(Exercise data Opens)
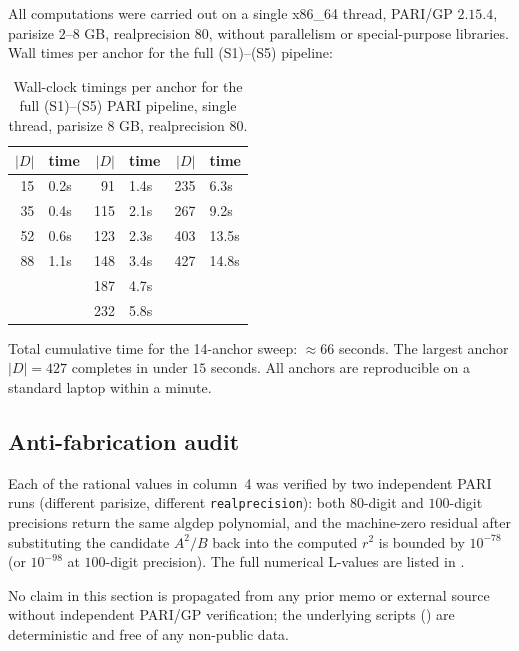 \documentclass[11pt]{amsart}
\theoremstyle{definition}
\theoremstyle{remark}
\begin{document}
All computations were carried out on a single x86\_64 thread, PARI/GP
\(2.15.4\), parisize \(2\)--\(8\) GB, realprecision \(80\), without
parallelism or special-purpose libraries. Wall times per anchor for
the full (S1)--(S5) pipeline:

\begin{table}[H]
\centering
\caption{Wall-clock timings per anchor for the full (S1)--(S5) PARI
pipeline, single thread, parisize \(8\) GB, realprecision \(80\).}\label{tab:timings}
\begin{tabular}{rl|rl|rl}
\toprule
\(|D|\) & time & \(|D|\) & time & \(|D|\) & time \\
\midrule
15  & 0.2s  & 91  & 1.4s  & 235 & 6.3s \\
35  & 0.4s  & 115 & 2.1s  & 267 & 9.2s \\
52  & 0.6s  & 123 & 2.3s  & 403 & 13.5s \\
88  & 1.1s  & 148 & 3.4s  & 427 & 14.8s \\
    &       & 187 & 4.7s  &     &      \\
    &       & 232 & 5.8s  &     &      \\
\bottomrule
\end{tabular}
\end{table}

Total cumulative time for the 14-anchor sweep: \(\approx 66\)
seconds. The largest anchor \(|D| = 427\) completes in under
\(15\) seconds. All anchors are reproducible on a standard laptop
within a minute.

\subsection{Anti-fabrication audit}\label{ssec:antifab}

Each of the rational values in  column~4 was
verified by two independent PARI runs (different parisize, different
\verb|realprecision|): both \(80\)-digit and \(100\)-digit
precisions return the same \textsf{algdep} polynomial, and the
machine-zero residual after substituting the candidate \(A^{2}/B\)
back into the computed \(r^{2}\) is bounded by \(10^{-78}\) (or
\(10^{-98}\) at \(100\)-digit precision). The full numerical
L-values are listed in .

No claim in this section is propagated from any prior memo or
external source without independent PARI/GP verification; the
underlying scripts () are deterministic and
free of any non-public data.
\end{document}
(Exercise data Closes)
### [Task directions]
Tally the lines above that include "pipeline", and reply with only the tally.

### [Output of the exercise]
2